→ **Work task**: State, as a single number, how many lines in the data below contain "observation".

→ **Extracted records**:
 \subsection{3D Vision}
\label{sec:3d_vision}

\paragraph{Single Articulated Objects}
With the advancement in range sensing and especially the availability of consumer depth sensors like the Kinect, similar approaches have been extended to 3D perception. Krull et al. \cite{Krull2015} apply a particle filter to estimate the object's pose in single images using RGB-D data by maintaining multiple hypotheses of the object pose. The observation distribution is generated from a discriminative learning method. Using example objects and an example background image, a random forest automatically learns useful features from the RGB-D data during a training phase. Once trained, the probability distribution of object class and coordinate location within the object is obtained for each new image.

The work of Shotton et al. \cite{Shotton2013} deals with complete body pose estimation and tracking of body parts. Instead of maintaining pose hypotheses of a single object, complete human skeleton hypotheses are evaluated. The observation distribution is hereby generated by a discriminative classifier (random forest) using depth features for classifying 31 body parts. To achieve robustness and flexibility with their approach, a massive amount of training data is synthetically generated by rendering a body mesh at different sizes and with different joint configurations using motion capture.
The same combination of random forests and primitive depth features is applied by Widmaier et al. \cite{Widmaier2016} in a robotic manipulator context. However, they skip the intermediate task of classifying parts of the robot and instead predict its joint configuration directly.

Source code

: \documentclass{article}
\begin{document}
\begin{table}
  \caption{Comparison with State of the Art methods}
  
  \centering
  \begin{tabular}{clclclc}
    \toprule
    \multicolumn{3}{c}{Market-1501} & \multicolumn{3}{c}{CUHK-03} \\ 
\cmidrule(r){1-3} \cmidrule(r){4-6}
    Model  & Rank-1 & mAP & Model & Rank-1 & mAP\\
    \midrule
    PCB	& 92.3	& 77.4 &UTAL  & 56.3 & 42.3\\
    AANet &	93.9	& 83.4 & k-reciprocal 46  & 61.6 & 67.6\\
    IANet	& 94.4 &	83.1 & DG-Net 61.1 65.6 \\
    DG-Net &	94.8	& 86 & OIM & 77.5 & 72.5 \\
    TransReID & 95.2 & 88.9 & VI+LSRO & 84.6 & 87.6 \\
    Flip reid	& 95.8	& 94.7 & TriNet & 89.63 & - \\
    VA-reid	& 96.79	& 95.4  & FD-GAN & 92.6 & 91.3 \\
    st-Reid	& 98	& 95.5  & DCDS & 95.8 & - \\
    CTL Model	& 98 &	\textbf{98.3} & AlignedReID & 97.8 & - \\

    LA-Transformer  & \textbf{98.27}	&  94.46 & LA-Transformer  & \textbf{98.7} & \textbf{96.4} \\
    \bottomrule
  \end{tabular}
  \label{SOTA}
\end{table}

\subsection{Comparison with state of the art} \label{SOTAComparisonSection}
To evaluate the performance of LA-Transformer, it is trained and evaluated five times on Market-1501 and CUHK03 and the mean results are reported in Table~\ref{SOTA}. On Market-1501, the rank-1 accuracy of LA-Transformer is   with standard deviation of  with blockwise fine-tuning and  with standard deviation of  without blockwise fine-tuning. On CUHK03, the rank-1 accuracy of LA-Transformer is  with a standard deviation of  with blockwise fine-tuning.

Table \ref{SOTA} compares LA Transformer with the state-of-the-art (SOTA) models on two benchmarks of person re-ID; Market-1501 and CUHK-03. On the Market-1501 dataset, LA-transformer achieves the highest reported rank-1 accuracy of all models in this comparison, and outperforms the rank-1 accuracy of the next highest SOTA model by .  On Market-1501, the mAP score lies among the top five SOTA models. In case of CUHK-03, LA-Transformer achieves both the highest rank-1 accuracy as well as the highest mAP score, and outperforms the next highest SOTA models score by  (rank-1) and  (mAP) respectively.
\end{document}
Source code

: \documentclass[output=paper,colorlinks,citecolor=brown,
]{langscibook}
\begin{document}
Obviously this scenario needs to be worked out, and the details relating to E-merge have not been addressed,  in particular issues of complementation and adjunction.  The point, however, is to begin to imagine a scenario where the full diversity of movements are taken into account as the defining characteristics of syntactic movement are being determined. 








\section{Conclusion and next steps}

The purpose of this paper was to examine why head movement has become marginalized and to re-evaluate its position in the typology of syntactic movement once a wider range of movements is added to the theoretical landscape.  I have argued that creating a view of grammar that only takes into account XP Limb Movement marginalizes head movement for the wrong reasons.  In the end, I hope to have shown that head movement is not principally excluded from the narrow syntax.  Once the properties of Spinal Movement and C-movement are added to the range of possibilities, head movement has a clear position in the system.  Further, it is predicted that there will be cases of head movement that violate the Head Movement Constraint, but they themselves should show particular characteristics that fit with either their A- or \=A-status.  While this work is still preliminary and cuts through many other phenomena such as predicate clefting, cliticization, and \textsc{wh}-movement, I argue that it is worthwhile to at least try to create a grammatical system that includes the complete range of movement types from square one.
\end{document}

→ **Answer to the problem**: 2